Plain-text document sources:

__________

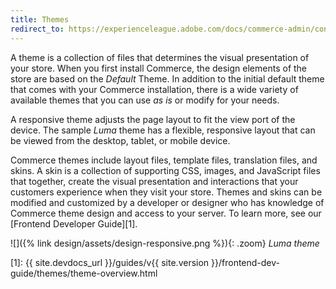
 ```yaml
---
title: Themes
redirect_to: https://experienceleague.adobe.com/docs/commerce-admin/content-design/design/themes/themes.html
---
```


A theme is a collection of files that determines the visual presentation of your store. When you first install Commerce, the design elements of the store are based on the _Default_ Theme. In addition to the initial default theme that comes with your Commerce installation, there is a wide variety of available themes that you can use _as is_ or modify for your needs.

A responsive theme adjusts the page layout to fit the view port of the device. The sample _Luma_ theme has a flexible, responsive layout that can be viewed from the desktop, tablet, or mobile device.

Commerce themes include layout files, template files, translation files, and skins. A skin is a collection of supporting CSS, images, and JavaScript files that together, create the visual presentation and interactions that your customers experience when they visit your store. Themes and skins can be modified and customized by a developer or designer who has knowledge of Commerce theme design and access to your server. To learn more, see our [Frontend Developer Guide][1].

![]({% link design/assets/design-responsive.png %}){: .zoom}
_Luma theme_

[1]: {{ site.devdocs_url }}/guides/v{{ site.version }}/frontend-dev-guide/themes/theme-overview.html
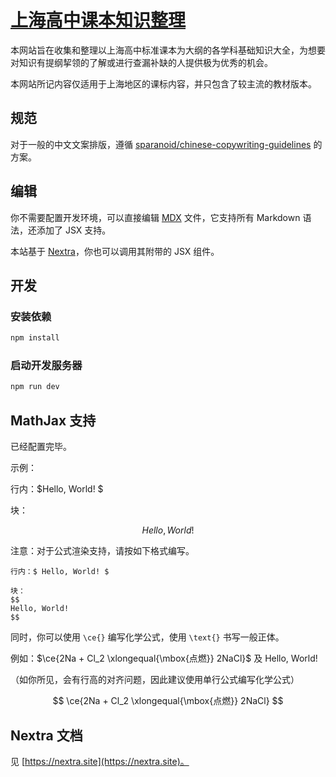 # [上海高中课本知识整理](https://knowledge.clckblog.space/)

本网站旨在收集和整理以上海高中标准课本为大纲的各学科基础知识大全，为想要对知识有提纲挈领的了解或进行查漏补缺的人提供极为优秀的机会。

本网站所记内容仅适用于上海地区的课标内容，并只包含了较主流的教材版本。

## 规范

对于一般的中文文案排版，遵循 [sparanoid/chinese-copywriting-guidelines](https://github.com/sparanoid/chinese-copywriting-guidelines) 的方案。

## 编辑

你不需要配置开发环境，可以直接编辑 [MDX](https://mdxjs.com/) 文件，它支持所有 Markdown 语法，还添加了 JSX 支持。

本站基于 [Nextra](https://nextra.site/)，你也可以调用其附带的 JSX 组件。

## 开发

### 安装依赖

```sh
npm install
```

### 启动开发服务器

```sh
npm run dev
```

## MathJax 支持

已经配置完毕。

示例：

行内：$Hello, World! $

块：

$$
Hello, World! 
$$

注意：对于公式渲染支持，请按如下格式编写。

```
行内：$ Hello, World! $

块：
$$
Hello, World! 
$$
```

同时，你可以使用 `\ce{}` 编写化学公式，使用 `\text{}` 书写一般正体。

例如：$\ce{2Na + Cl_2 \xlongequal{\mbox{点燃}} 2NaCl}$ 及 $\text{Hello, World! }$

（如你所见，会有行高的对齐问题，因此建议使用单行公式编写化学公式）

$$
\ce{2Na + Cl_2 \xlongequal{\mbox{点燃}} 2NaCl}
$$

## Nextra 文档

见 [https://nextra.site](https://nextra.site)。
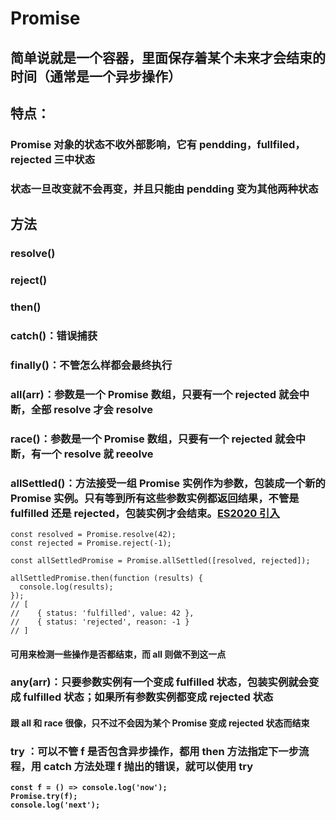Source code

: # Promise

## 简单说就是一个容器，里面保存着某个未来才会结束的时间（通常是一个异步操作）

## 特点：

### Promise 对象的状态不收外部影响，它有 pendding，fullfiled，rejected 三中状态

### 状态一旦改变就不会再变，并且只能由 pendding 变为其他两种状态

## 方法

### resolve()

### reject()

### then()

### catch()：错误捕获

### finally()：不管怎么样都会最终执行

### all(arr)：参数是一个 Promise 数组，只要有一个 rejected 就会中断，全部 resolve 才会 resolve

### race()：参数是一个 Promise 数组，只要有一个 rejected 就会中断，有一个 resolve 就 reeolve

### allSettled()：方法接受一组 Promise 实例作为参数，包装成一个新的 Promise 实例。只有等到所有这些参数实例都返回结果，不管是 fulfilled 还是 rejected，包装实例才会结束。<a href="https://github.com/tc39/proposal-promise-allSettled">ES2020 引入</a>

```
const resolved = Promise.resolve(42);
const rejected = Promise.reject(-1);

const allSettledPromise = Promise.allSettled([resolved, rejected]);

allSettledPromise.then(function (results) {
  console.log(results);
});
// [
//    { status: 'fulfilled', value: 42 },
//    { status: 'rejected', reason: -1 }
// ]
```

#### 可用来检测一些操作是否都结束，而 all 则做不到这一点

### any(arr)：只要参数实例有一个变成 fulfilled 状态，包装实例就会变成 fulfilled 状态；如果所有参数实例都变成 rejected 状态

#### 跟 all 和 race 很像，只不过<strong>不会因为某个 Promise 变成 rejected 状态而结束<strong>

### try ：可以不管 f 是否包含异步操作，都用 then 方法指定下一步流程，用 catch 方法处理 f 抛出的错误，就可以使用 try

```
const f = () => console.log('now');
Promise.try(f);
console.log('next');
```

__________

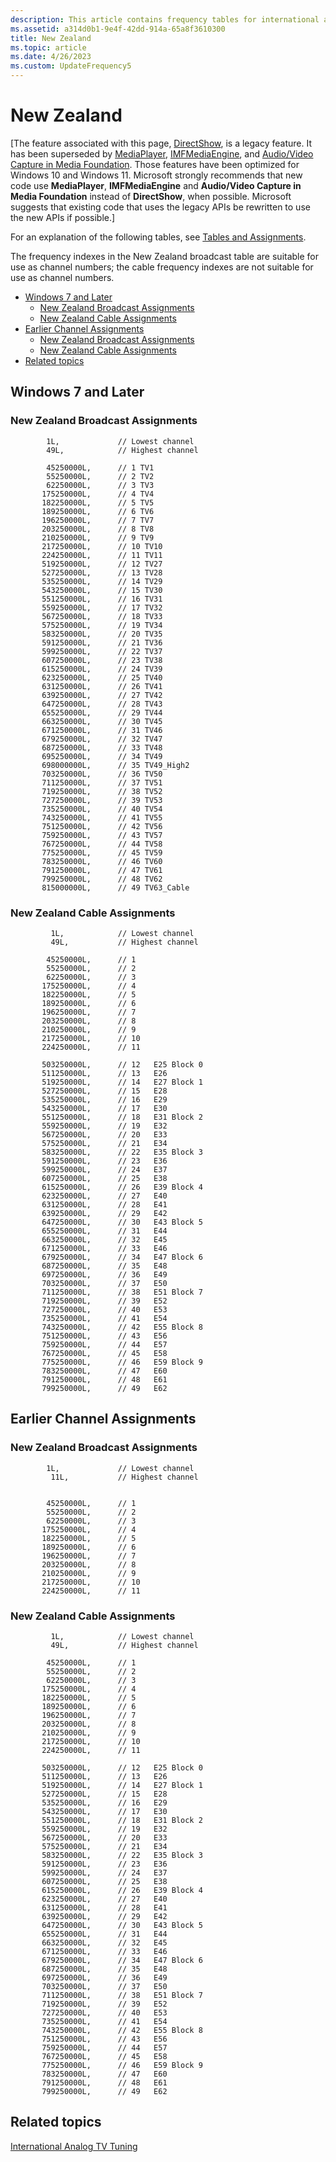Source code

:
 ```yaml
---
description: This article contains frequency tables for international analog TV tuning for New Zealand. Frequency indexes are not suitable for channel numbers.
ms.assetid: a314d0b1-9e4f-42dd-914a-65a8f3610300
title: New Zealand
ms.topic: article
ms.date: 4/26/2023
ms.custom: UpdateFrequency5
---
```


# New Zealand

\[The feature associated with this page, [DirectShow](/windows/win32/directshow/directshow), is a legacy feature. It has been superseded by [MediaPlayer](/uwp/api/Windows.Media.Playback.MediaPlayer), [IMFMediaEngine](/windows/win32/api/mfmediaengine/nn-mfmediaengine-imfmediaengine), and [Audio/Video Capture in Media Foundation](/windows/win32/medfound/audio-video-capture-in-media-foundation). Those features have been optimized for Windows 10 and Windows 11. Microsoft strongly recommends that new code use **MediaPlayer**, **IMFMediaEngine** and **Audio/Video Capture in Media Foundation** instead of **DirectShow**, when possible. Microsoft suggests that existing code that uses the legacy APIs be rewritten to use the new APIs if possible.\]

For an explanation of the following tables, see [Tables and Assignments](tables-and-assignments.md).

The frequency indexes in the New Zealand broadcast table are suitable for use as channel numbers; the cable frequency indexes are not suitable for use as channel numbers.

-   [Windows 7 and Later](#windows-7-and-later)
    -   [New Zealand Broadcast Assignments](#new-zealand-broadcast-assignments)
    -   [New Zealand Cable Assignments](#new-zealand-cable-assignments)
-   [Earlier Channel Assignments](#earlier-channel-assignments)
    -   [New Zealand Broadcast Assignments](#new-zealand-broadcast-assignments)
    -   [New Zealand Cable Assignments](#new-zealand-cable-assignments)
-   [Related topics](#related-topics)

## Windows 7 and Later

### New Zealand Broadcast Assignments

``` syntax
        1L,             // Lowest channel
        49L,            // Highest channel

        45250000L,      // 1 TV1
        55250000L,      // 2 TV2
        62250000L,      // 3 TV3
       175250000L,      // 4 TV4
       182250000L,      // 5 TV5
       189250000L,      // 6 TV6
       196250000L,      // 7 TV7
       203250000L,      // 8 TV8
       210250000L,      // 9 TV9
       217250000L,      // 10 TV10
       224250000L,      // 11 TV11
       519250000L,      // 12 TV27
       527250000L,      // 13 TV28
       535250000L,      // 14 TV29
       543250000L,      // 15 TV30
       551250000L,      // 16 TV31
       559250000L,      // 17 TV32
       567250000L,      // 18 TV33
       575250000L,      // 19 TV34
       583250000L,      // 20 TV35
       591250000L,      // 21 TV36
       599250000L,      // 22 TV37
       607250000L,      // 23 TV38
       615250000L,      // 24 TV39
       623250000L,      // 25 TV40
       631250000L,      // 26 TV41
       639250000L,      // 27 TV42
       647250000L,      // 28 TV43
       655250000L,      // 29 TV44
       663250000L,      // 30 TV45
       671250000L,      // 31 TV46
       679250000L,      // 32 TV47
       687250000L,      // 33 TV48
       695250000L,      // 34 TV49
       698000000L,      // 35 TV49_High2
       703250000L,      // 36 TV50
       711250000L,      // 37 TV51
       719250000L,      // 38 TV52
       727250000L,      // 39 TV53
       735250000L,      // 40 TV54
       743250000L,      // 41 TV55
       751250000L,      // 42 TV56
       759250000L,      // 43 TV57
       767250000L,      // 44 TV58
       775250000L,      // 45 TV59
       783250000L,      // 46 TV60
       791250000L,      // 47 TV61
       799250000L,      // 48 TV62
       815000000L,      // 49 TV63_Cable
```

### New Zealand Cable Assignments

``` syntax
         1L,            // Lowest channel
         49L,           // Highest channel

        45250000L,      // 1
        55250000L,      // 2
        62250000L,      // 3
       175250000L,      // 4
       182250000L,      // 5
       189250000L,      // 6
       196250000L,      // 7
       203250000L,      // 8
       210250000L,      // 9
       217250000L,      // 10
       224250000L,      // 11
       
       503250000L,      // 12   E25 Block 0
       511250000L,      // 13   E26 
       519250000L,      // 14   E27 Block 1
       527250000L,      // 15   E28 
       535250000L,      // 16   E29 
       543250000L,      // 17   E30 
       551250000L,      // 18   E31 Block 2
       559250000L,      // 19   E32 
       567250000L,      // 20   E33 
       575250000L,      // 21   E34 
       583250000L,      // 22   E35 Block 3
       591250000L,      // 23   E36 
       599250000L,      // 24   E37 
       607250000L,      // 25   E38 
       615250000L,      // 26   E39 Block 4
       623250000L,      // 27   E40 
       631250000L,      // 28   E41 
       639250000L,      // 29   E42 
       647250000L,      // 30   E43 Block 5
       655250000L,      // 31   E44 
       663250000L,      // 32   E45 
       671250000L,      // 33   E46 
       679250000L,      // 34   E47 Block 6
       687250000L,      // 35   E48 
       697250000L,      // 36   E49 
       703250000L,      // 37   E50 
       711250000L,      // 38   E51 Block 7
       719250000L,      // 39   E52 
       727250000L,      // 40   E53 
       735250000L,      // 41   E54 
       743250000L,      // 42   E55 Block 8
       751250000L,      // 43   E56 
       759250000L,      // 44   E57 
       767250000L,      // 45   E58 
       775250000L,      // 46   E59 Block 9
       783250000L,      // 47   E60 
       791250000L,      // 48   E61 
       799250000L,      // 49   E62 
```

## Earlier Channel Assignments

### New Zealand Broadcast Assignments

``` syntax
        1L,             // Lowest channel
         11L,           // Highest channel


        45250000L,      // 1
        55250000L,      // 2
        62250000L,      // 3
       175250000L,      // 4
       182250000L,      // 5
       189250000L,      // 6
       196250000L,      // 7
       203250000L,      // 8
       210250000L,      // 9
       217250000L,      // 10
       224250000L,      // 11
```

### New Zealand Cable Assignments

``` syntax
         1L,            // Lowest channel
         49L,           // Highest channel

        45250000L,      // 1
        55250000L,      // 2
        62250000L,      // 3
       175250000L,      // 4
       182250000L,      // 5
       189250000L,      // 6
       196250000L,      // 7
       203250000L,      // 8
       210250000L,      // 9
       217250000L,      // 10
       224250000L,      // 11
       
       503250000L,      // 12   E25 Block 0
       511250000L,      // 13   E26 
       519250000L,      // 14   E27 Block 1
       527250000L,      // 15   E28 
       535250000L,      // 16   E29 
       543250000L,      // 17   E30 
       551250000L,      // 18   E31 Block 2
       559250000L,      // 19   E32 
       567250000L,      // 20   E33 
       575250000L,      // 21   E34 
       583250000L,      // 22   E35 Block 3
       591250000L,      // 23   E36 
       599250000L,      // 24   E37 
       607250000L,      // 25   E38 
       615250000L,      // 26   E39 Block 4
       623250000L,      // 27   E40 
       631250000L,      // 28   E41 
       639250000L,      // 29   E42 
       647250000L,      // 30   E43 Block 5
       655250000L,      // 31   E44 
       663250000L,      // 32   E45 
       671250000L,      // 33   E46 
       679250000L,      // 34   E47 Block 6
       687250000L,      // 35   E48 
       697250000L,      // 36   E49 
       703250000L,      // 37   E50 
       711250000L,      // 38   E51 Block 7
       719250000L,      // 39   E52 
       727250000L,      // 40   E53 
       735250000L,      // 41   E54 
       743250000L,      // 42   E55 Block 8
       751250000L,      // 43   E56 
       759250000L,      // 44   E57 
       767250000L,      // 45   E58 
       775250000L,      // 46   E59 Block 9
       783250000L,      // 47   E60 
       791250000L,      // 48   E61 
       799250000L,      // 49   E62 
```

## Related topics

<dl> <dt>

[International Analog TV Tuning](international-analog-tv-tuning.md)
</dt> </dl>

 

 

__________

Collect every line above that contains the word "catch".

▶ TASK ANSWER
### catch()：错误捕获
### try ：可以不管 f 是否包含异步操作，都用 then 方法指定下一步流程，用 catch 方法处理 f 抛出的错误，就可以使用 try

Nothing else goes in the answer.